Muchos se niegan a advertir que aquí, en los últimos cuarenta años, ha ocurrido una revolución. Una clase social ha ascendido al poder. El viejo país bipartidista ha sido desbordado, y todo lo bueno y lo malo del poder que gobernó a Colombia durante dos siglos será arrastrado por este viento, que tuvo la oportunidad de ser el gran reinventor del país, pero que será posiblemente recordado como un viento de demoliciones.
El poder que nos gobierna no es un ser bueno o malo, sino una fuerza histórica que se ha medido con los viejos poderes, aprovechando sus talentos, sus inventos, sus defectos, para la tarea asombrosa de demoler un orden de siglos. No le alcanzó su ambición para ser capaz de construir un país nuevo, más justo, más equilibrado, más digno, aunque tuvo todo en sus manos para hacerlo.
Increíblemente, un hombre habrá sido capaz de gobernar a Colombia durante más de una década. Y nadie puede dudar de que la ha gobernado. Con inteligencia, con memoria, con laboriosidad, con desvelo, con arrogancia, con cinismo, con audacia. A su lado todos los gobernantes anteriores de Colombia prácticamente desaparecen.

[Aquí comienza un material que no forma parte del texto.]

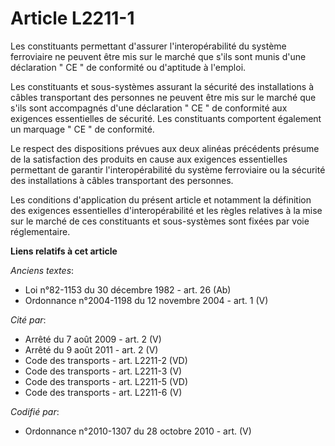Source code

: # Article L2211-1

Les constituants permettant d'assurer l'interopérabilité du système ferroviaire ne peuvent être mis sur le marché que s'ils
sont munis d'une déclaration " CE " de conformité ou d'aptitude à l'emploi. 

Les constituants et sous-systèmes assurant la sécurité des installations à câbles transportant des personnes ne peuvent être
mis sur le marché que s'ils sont accompagnés d'une déclaration " CE " de conformité aux exigences essentielles de sécurité.
Les constituants comportent également un marquage " CE " de conformité. 

Le respect des dispositions prévues aux deux alinéas précédents présume de la satisfaction des produits en cause aux
exigences essentielles permettant de garantir l'interopérabilité du système ferroviaire ou la sécurité des installations à
câbles transportant des personnes. 

Les conditions d'application du présent article et notamment la définition des exigences essentielles d'interopérabilité et
les règles relatives à la mise sur le marché de ces constituants et sous-systèmes sont fixées par voie réglementaire.

**Liens relatifs à cet article**

_Anciens textes_:

  - Loi n°82-1153 du 30 décembre 1982 - art. 26 (Ab)
  - Ordonnance n°2004-1198 du 12 novembre 2004 - art. 1 (V)

_Cité par_:

  - Arrêté du 7 août 2009 - art. 2 (V)
  - Arrêté du 9 août 2011 - art. 2 (V)
  - Code des transports - art. L2211-2 (VD)
  - Code des transports - art. L2211-3 (V)
  - Code des transports - art. L2211-5 (VD)
  - Code des transports - art. L2211-6 (V)

_Codifié par_:

  - Ordonnance n°2010-1307 du 28 octobre 2010 - art. (V)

Y es una lástima que eso no signifique que Uribe Vélez salvó al país. Pero es natural que sea así. A los países no los salvan unos cuantos hombres, por hábiles que sean; los países tienen que salvarse a sí mismos y Colombia es todavía una democracia de ventrílocuos, donde lo que dicen las mayorías no parece salir de sus corazones: casi se ve el movimiento de los labios que dictan las verdades.
Todo el mundo sabe qué poder es éste. Todo el mundo en Colombia lo sabía hace ya ocho años. Pero muchos que lo ayudaron a triunfar fingen ahora estar sorprendidos con sus políticas, con sus audacias, con sus maniobras. Después de haberle entregado todo quieren dar marcha atrás, volver al regazo tibio del viejo país del bipartidismo. Pero el bipartidismo dos veces secular ha muerto en Colombia y los actuales dueños del poder son gentes distintas. El viejo establecimiento forma ahora parte de su servidumbre y me temo que no sobrevivirá como casta al experimento.

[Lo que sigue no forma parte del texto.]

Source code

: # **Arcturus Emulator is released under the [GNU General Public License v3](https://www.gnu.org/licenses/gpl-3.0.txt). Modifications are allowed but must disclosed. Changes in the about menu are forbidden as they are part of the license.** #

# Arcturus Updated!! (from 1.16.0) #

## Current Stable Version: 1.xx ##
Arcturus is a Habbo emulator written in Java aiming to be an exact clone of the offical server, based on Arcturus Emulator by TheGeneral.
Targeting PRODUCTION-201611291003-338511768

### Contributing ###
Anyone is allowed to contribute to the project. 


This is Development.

Colombia empieza a caminar por lo desconocido. Si no fuera por lo terribles que se anuncian los hechos, uno podría sentir la satisfacción de que una era tan oscura haya sido clausurada. Aquella democracia de fachada, con sus prohombres, sus oradores, su aristocrática prensa libre, su formal división de los poderes públicos y sus ostentosas garantías constitucionales siempre exhibidas ante el mundo y siempre negadas a los propios ciudadanos por un eterno decreto de turbación del orden público, con su elocuencia y su elegancia, y por debajo de todo su incesante río de sangre, va a ser sustituida, ya lo está siendo, por un régimen mucho menos hipócrita, aunque no por ello más generoso; por un régimen de una franqueza escalofriante.

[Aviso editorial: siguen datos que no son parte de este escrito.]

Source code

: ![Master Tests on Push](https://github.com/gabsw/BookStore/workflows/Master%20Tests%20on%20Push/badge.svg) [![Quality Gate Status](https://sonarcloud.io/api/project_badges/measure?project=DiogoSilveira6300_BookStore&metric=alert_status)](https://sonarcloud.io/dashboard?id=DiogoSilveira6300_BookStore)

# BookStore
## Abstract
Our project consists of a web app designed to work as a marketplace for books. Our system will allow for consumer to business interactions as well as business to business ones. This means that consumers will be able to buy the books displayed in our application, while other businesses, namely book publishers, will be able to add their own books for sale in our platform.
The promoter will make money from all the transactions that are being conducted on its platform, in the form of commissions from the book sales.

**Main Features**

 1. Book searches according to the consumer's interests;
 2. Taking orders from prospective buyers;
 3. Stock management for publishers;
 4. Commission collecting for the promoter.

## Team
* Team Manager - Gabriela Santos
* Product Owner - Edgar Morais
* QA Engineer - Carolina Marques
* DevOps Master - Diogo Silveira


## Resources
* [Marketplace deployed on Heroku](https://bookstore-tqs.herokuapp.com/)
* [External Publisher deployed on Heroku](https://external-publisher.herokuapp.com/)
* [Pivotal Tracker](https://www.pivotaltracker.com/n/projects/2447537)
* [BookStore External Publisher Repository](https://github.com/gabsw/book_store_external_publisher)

Temo que será terrible para Colombia, pero su única y no desdeñable virtud es que será mucho más breve. Los poderes y los intereses que se han tomado el poder en Colombia, no sólo con el aplauso de la vieja élite y con la aclamación de los medios, sino con el clamoroso beneplácito de buena parte de la sociedad, no dejarán posiblemente en pie ninguna de las pocas virtudes de la vieja democracia colombiana.
Hay en la historia poderes que vienen por todo; pero, como corresponde a su carácter, terminarán disputándose, unos con otros, los restos del festín de la vieja república.
Y tal vez entonces, por fin, el pueblo siempre excluido, siempre postergado, siempre acallado, ese que supo siempre de qué se trataba, y que no votó nunca, ni se entusiasmó con un carnaval del que sólo le tocaban los huesos, ese pueblo laborioso y escéptico, intuitivo y paciente, sabrá alzar su muchedumbre de voces y construir, por fin, un país respetable.